# Changing alternators in MF261 -not identical



## New_to_repairs (Oct 2, 2014)

I have a 1993 MF 261 (with an MF 236 loader on it) that was made in Poland.

I bought an alternator that is supposed to be a replacement for my current (original?) MF261 alternator. I've never changed an alternator before and they aren't identical so I'm a little lost. Please see picture. I have read that the red cable I marked with a * is going to be attached to B+ on the new alternator but I have almost no idea what I am going to do with the pinkish wire. I don't see a single "prong" on the new alternator that it could slip onto. 

(I'm starting to suspect that I'm going to need to strip the end off of the pinkish wire, replace it with one of those circle-type ends, and then attach it to D+ but that's more of a guess than anything. As you can tell, I know next to nothing about wiring.)

Thanks in advance for your help!


----------



## New_to_repairs (Oct 2, 2014)

I was helped by a gentleman on another forum. I am posting the "answer" in case anyone else ends up with the same problem that I had.

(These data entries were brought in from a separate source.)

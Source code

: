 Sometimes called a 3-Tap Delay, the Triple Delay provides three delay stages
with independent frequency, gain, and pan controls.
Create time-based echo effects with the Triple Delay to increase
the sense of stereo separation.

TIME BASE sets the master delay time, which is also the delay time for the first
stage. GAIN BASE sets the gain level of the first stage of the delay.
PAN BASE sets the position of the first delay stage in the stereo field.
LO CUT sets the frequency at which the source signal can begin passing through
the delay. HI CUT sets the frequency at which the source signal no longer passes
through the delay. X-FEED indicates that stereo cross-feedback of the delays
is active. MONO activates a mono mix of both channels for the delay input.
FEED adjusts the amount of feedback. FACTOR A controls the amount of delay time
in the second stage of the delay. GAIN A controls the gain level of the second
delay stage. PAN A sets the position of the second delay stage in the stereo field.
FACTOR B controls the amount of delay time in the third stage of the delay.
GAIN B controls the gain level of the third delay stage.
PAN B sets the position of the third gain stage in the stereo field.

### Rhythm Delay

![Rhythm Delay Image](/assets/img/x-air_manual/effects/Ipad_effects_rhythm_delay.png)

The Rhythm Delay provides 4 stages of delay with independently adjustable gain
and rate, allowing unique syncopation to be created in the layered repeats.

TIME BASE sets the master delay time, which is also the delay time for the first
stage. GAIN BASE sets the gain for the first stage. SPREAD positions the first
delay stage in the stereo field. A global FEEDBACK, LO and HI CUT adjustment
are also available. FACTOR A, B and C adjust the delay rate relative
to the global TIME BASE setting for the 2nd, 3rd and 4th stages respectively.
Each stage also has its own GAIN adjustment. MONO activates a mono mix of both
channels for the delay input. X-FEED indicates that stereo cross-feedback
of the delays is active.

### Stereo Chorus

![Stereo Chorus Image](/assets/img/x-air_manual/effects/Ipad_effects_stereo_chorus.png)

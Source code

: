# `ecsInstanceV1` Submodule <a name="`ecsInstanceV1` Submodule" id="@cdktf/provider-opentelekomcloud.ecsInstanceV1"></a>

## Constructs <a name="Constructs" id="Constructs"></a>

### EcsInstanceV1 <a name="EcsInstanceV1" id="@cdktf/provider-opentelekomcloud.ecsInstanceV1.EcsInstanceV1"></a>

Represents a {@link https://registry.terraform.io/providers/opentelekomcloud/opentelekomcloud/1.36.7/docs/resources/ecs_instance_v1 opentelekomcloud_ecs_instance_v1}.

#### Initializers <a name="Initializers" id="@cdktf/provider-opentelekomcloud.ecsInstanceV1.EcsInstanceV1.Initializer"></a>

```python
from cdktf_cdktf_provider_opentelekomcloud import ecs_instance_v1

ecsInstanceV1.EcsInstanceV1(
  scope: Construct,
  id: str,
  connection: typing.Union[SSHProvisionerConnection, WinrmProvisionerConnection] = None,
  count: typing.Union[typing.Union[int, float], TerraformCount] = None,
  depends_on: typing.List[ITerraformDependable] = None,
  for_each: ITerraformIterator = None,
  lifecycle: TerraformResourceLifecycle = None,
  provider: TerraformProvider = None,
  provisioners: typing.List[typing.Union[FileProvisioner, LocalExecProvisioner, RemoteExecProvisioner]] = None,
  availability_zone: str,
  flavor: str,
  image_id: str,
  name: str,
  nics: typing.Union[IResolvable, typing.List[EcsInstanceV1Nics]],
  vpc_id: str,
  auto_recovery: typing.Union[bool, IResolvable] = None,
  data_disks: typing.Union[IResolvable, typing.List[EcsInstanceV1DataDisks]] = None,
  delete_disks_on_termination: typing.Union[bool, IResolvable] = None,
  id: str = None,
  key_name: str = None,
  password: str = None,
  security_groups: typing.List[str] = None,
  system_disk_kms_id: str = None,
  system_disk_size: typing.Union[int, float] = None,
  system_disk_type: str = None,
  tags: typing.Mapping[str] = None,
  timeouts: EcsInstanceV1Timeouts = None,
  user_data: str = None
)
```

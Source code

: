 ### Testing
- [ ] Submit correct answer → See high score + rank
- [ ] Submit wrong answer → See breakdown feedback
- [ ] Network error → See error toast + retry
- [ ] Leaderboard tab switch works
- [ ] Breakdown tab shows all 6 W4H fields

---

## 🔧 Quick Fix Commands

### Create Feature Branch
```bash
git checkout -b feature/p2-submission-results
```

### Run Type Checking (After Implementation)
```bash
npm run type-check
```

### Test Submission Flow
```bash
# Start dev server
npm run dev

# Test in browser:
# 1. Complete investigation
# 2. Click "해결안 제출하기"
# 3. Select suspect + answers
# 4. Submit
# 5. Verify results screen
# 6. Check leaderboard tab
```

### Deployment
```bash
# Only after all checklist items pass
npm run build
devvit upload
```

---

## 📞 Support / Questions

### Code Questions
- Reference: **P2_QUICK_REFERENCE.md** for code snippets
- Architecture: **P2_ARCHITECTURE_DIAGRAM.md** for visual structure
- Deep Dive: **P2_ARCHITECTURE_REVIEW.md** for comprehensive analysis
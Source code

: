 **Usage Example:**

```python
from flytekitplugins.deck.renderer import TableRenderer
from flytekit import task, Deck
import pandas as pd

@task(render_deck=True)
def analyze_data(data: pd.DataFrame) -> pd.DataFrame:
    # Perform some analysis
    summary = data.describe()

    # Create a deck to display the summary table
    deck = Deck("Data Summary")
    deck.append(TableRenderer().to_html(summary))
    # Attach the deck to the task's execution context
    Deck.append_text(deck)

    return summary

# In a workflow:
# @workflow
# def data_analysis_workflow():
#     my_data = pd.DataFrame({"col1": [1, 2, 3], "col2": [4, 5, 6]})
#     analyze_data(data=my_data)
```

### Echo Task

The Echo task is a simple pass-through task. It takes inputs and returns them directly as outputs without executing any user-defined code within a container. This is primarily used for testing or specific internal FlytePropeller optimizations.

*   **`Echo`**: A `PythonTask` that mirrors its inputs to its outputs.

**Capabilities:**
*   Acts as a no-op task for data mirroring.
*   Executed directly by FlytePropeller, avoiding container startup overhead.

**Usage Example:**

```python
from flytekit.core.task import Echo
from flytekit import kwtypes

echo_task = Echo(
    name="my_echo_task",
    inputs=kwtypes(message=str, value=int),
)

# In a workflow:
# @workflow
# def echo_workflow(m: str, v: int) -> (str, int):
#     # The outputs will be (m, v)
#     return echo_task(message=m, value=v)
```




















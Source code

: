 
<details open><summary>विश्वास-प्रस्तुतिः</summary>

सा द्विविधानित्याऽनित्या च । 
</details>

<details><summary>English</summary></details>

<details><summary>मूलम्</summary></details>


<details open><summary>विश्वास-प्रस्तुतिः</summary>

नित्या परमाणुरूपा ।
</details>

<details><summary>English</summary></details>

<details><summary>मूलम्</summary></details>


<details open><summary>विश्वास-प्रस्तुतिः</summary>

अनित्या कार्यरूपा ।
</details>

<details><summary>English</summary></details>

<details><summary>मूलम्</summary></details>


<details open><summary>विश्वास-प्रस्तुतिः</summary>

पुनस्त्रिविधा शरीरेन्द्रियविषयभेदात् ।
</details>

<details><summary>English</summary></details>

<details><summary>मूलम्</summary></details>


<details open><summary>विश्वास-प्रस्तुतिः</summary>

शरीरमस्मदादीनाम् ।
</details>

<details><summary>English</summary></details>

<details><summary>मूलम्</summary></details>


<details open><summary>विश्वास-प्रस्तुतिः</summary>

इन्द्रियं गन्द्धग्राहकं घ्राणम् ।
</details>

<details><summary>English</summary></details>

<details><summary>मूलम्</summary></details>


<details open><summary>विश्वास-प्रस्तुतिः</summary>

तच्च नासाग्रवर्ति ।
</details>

The hot wire (red cable I marked with *) does indeed go to the B+ terminal. The pinkish wire had to have its female spade end removed and replaced with an eyelet. That eyelet was then connected to the D+.


----------



## gmwwc (May 5, 2015)

*I have one too*

Thank you so much for this post. I am printing this to stick in my book as it will be handy at some point.

I have recently had to replace the starter and the new one looked nothing at all like the original. The new one just barely fits into the space but it does work and if you hunt round you can buy it for <$130. The starter wires are not identical either.

This is a pretty good piece of equipment but all these OS made tractors are a problem to get parts for. I guess we best get used to it as there are no more domestic tractors.

TKS, George


----------